+++ SOURCE DATA

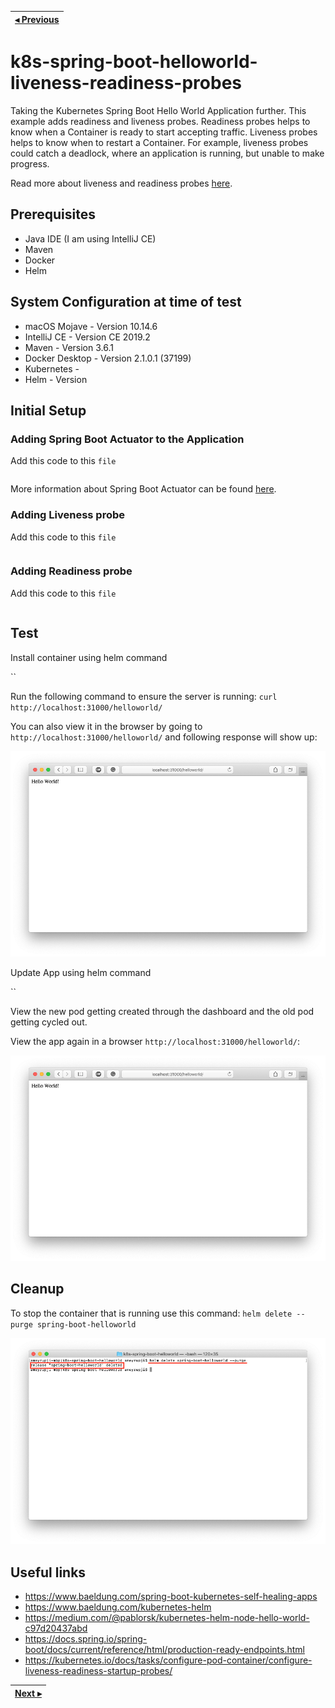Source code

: | [◂ Previous](https://github.com/ameyrupji-k8s/k8s-spring-boot-helloworld) |
|-----|

# k8s-spring-boot-helloworld-liveness-readiness-probes

Taking the Kubernetes Spring Boot Hello World Application further. This example adds readiness and liveness probes. Readiness probes helps to know when a Container is ready to start accepting traffic. Liveness probes helps to know when to restart a Container. For example, liveness probes could catch a deadlock, where an application is running, but unable to make progress.

Read more about liveness and readiness probes [here](https://kubernetes.io/docs/tasks/configure-pod-container/configure-liveness-readiness-startup-probes/).


## Prerequisites

- Java IDE (I am using IntelliJ CE)
- Maven
- Docker
- Helm


## System Configuration at time of test

- macOS Mojave - Version 10.14.6
- IntelliJ CE - Version CE 2019.2
- Maven - Version 3.6.1
- Docker Desktop - Version 2.1.0.1 (37199)
- Kubernetes - 
- Helm - Version 

## Initial Setup

### Adding Spring Boot Actuator to the Application

Add this code to this `file`
```
```

More information about Spring Boot Actuator can be found [here](https://docs.spring.io/spring-boot/docs/current/reference/html/production-ready-features.html#production-ready-health).

### Adding Liveness probe

Add this code to this `file`
```
```

### Adding Readiness probe

Add this code to this `file`
```
```


## Test 

Install container using helm command

``

Run the following command to ensure the server is running: `curl http://localhost:31000/helloworld/`

You can also view it in the browser by going to `http://localhost:31000/helloworld/` and following response will show up:

![safari localhost](images/safari-localhost.png)


Update App using helm command

``

View the new pod getting created through the dashboard and the old pod getting cycled out.

View the app again in a browser `http://localhost:31000/helloworld/`:

![safari localhost](images/safari-localhost.png)


## Cleanup

To stop the container that is running use this command: `helm delete --purge spring-boot-helloworld`

![terminal helm delete purge](images/terminal-helm-delete-purge.png)


## Useful links

- https://www.baeldung.com/spring-boot-kubernetes-self-healing-apps
- https://www.baeldung.com/kubernetes-helm
- https://medium.com/@pablorsk/kubernetes-helm-node-hello-world-c97d20437abd
- https://docs.spring.io/spring-boot/docs/current/reference/html/production-ready-endpoints.html
- https://kubernetes.io/docs/tasks/configure-pod-container/configure-liveness-readiness-startup-probes/

| [Next ▸](https://github.com/ameyrupji-k8s/k8s-spring-boot-helloworld-security-context) |
|-----|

++++++

§ **TASK PROMPT**:
Leaving aside the pictures, copy the listing above exactly.

§ **RESULT OF THE EXERCISE**:
Source code

: | [◂ Previous](https://github.com/ameyrupji-k8s/k8s-spring-boot-helloworld) |
|-----|

# k8s-spring-boot-helloworld-liveness-readiness-probes

Taking the Kubernetes Spring Boot Hello World Application further. This example adds readiness and liveness probes. Readiness probes helps to know when a Container is ready to start accepting traffic. Liveness probes helps to know when to restart a Container. For example, liveness probes could catch a deadlock, where an application is running, but unable to make progress.

Read more about liveness and readiness probes [here](https://kubernetes.io/docs/tasks/configure-pod-container/configure-liveness-readiness-startup-probes/).


## Prerequisites

- Java IDE (I am using IntelliJ CE)
- Maven
- Docker
- Helm


## System Configuration at time of test

- macOS Mojave - Version 10.14.6
- IntelliJ CE - Version CE 2019.2
- Maven - Version 3.6.1
- Docker Desktop - Version 2.1.0.1 (37199)
- Kubernetes - 
- Helm - Version 

## Initial Setup

### Adding Spring Boot Actuator to the Application

Add this code to this `file`
```
```

More information about Spring Boot Actuator can be found [here](https://docs.spring.io/spring-boot/docs/current/reference/html/production-ready-features.html#production-ready-health).

### Adding Liveness probe

Add this code to this `file`
```
```

### Adding Readiness probe

Add this code to this `file`
```
```


## Test 

Install container using helm command

``

Run the following command to ensure the server is running: `curl http://localhost:31000/helloworld/`

You can also view it in the browser by going to `http://localhost:31000/helloworld/` and following response will show up:

![safari localhost](images/safari-localhost.png)


Update App using helm command

``

View the new pod getting created through the dashboard and the old pod getting cycled out.

View the app again in a browser `http://localhost:31000/helloworld/`:

![safari localhost](images/safari-localhost.png)


## Cleanup

To stop the container that is running use this command: `helm delete --purge spring-boot-helloworld`

![terminal helm delete purge](images/terminal-helm-delete-purge.png)


## Useful links

- https://www.baeldung.com/spring-boot-kubernetes-self-healing-apps
- https://www.baeldung.com/kubernetes-helm
- https://medium.com/@pablorsk/kubernetes-helm-node-hello-world-c97d20437abd
- https://docs.spring.io/spring-boot/docs/current/reference/html/production-ready-endpoints.html
- https://kubernetes.io/docs/tasks/configure-pod-container/configure-liveness-readiness-startup-probes/

| [Next ▸](https://github.com/ameyrupji-k8s/k8s-spring-boot-helloworld-security-context) |
|-----|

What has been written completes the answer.